And I did. I had a lot of help from the class, with many comments and shared experiences. And I got to slip in one of those apocryphal J. Golden Kimball stories, and that kept everyone interested.

I am convinced that when scholars in the employ of King James were collecting and translating the Bible, they left the following out of the Beatitudes:

Blessed are the flexible, for they shall not be bent out of shape.

Amen.

Saturday, May 07, 2005

Haiku Day

Morning clouds subside.
Rainbow to the south and west
Welcomes the new day.

-Michael, 5/7/05

Friday, May 06, 2005

Junk Science: Noun or Verb?

Okay, so people struggle with science. I can understand that. I’m majoring in it, and I struggle with it. It’s just a part of the subject, I suppose. But when textbooks are more concerned with pushing a political agenda than in educating students about scientific essentials, that’s just wrong.

We’ve heard a lot of complaints recently about the mingling of science and religion in schools.

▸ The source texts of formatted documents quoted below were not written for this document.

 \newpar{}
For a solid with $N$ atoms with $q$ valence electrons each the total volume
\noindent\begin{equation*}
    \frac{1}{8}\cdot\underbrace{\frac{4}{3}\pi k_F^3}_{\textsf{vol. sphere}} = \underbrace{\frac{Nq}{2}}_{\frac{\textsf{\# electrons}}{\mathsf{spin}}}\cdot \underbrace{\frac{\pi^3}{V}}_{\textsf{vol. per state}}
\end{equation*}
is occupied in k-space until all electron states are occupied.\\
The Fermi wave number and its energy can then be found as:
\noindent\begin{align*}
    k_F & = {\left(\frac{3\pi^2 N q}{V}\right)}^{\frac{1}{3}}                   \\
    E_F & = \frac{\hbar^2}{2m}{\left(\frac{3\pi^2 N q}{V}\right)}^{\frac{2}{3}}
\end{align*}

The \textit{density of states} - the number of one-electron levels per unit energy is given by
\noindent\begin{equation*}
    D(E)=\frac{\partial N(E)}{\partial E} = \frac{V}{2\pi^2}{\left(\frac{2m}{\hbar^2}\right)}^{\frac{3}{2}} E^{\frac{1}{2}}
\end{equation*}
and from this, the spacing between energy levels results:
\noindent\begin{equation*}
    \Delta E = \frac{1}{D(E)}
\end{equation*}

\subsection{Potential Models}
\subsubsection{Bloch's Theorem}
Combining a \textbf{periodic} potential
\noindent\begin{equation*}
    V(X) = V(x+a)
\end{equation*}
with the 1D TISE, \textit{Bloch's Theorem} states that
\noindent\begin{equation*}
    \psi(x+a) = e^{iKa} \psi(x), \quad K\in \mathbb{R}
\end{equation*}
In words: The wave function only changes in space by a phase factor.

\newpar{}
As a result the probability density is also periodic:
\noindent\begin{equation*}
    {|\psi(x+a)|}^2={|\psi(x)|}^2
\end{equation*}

Articles on intelligent design, evolution, and other such issues are readily found in many reputable publications and on many reliable news sites. And while I believe in the concept of intelligent design, I don’t think it belongs in public schools. (Not under current laws, anyway.)

But there is another side to the issue. It would appear that those on the right are not the only ones trying to mold science in the image of their own gods.

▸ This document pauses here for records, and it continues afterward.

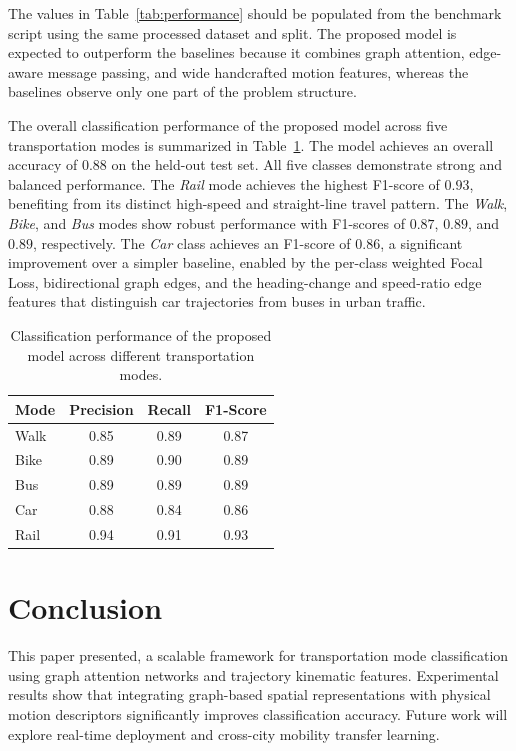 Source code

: \documentclass[conference]{IEEEtran}
\begin{document}
The values in Table~\ref{tab:performance} should be populated from the benchmark script using the same processed dataset and split. The proposed model is expected to outperform the baselines because it combines graph attention, edge-aware message passing, and wide handcrafted motion features, whereas the baselines observe only one part of the problem structure.


The overall classification performance of the proposed model across five transportation modes is summarized in Table~\ref{tab:classification_report}. The model achieves an overall accuracy of $0.88$ on the held-out test set. All five classes demonstrate strong and balanced performance. The \textit{Rail} mode achieves the highest F1-score of $0.93$, benefiting from its distinct high-speed and straight-line travel pattern. The \textit{Walk}, \textit{Bike}, and \textit{Bus} modes show robust performance with F1-scores of $0.87$, $0.89$, and $0.89$, respectively. The \textit{Car} class achieves an F1-score of $0.86$, a significant improvement over a simpler baseline, enabled by the per-class weighted Focal Loss, bidirectional graph edges, and the heading-change and speed-ratio edge features that distinguish car trajectories from buses in urban traffic.

\begin{table}[htbp]
\centering
\caption{Classification performance of the proposed model across different transportation modes.}
\label{tab:classification_report}
\begin{tabular}{lccc}
\toprule
\textbf{Mode} & \textbf{Precision} & \textbf{Recall} & \textbf{F1-Score} \\
\midrule
Walk & 0.85 & 0.89 & 0.87\\
Bike & 0.89 & 0.90 & 0.89\\
Bus  & 0.89 & 0.89 & 0.89\\
Car  & 0.88 & 0.84 & 0.86\\
Rail & 0.94 & 0.91 & 0.93\\
\bottomrule
\end{tabular}
\end{table}

\section{Conclusion}

This paper presented, a scalable framework for transportation mode classification using graph attention networks and trajectory kinematic features. Experimental results show that integrating graph-based spatial representations with physical motion descriptors significantly improves classification accuracy. Future work will explore real-time deployment and cross-city mobility transfer learning.



\end{document}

In an article called A Textbook Case of Junk Science, I read that a 2001 study found “500 pages of scientific error in 12 middle-school textbooks used by 85 percent of the students in the country”. The author, Pamela Winnick, points out several specific errors, some mundane, some mind-boggling. How do such errors make it into textbooks? She quotes John Hubisz, a physics professor at North Carolina State University:

"Thousands of teachers are saddled with error-filled physical science textbooks. Political correctness is often more important than scientific accuracy. Middle-school text publishers now employ more people to censor books than they do to check facts." (Emphasis added.)

This leads to an interesting question: What are science teachers really supposed to teach?

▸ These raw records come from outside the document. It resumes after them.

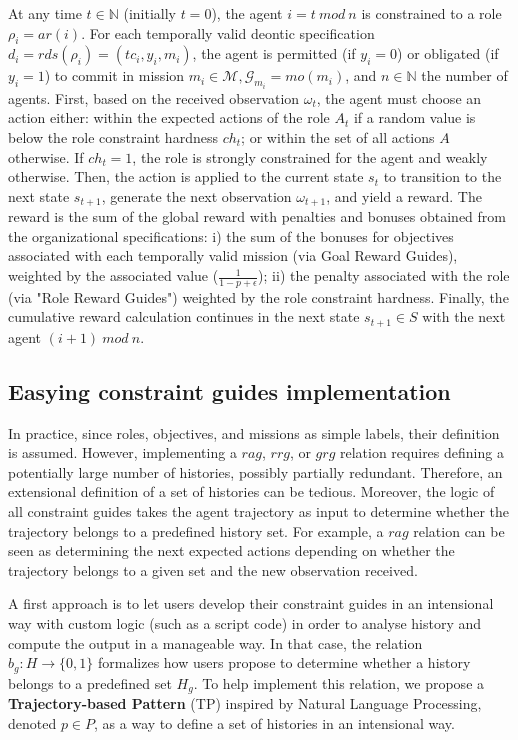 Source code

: \documentclass[sigconf,anonymous]{aamas}
\begin{document}
At any time $t \in \mathbb{N}$ (initially $t = 0$), the agent $i = t \ mod \ n$ is constrained to a role $\rho_i = ar(i)$. For each temporally valid deontic specification $d_i = rds(\rho_i) = (tc_i,y_i, m_i)$, the agent is permitted (if $y_i = 0$) or obligated (if $y_i = 1$) to commit in mission $m_i \in \mathcal{M}, \mathcal{G}_{m_i} = mo(m_i)$, and $n \in \mathbb{N}$ the number of agents.
%
First, based on the received observation $\omega_t$, the agent must choose an action either: within the expected actions of the role $A_t$ if a random value is below the role constraint hardness $ch_t$; or within the set of all actions $A$ otherwise. If $ch_t = 1$, the role is strongly constrained for the agent and weakly otherwise.
%
Then, the action is applied to the current state $s_t$ to transition to the next state $s_{t+1}$, generate the next observation $\omega_{t+1}$, and yield a reward. The reward is the sum of the global reward with penalties and bonuses obtained from the organizational specifications: \quad i) the sum of the bonuses for objectives associated with each temporally valid mission (via Goal Reward Guides), weighted by the associated value ($\frac{1}{1-p+\epsilon}$); \quad ii) the penalty associated with the role (via "Role Reward Guides") weighted by the role constraint hardness.
%
Finally, the cumulative reward calculation continues in the next state $s_{t+1} \in S$ with the next agent $(i+1) \ mod \ n$.

\subsection{Easying constraint guides implementation}

In practice, since roles, objectives, and missions as simple labels, their definition is assumed. However, implementing a $rag$, $rrg$, or $grg$ relation requires defining a potentially large number of histories, possibly partially redundant. Therefore, an extensional definition of a set of histories can be tedious. Moreover, the logic of all constraint guides takes the agent trajectory as input to determine whether the trajectory belongs to a predefined history set. For example, a $rag$ relation can be seen as determining the next expected actions depending on whether the trajectory belongs to a given set and the new observation received.

A first approach is to let users develop their constraint guides in an intensional way with custom logic (such as a script code) in order to analyse history and compute the output in a manageable way. In that case, the relation $b_g: H \to \{0,1\}$ formalizes how users propose to determine whether a history belongs to a predefined set $H_g$.
To help implement this relation, we propose a \textbf{Trajectory-based Pattern} (TP) inspired by Natural Language Processing, denoted $p \in P$, as a way to define a set of histories in an intensional way.
\end{document}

Science teachers should teach science. They should teach scientific skills such as how to make calculations, experimental procedures, and the Scientific Method. They should teach what scientists know about the universe around us, and they should teach about how we have come to know these things. They should teach how scientific theories are formed, tested, and occasionally rejected. All of these things require that science teachers teach something of the history of science.

The fact is that much of what we know of science was, if not actually discovered, then at least recorded and preserved by white males. The history of science is full of white males simply because, due to the socioeconomic conditions of most of the last five centuries, those were the people most often in positions to make and record such discoveries.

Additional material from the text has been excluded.